• Exercise brief: Output the line containing "We can also", then every remaining line of the entries below, exactly as written and with no other text.

Source texts of formatted documents:
━━━━━━━━━━━━━━━━━━━━━━━━━━━━━━

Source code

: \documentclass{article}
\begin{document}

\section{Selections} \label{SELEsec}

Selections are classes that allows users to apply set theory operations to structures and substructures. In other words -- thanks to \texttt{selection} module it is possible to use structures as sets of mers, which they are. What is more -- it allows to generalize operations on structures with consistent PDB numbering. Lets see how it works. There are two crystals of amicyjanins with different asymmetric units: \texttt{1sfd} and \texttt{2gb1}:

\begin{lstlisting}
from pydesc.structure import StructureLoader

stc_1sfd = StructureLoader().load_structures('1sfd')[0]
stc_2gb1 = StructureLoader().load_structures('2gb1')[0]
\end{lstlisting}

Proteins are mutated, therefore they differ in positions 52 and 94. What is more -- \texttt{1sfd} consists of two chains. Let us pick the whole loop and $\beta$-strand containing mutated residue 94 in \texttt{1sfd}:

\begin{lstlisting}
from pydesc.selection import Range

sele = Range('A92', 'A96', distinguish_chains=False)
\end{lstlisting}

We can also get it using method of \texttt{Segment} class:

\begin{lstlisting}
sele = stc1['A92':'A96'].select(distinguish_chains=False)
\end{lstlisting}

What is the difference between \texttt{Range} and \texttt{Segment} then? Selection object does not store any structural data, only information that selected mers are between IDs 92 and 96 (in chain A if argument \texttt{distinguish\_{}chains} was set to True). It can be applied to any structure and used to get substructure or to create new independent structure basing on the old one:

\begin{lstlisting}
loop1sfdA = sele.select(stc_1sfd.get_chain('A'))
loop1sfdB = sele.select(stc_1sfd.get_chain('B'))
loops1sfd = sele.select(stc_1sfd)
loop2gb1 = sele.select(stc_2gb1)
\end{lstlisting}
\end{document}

━━━━━━━━━━━━━━━━━━━━━━━━━━━━━━

• Answer to this problem:
We can also get it using method of \texttt{Segment} class:

\begin{lstlisting}
sele = stc1['A92':'A96'].select(distinguish_chains=False)
\end{lstlisting}

What is the difference between \texttt{Range} and \texttt{Segment} then? Selection object does not store any structural data, only information that selected mers are between IDs 92 and 96 (in chain A if argument \texttt{distinguish\_{}chains} was set to True). It can be applied to any structure and used to get substructure or to create new independent structure basing on the old one:

\begin{lstlisting}
loop1sfdA = sele.select(stc_1sfd.get_chain('A'))
loop1sfdB = sele.select(stc_1sfd.get_chain('B'))
loops1sfd = sele.select(stc_1sfd)
loop2gb1 = sele.select(stc_2gb1)
\end{lstlisting}
\end{document}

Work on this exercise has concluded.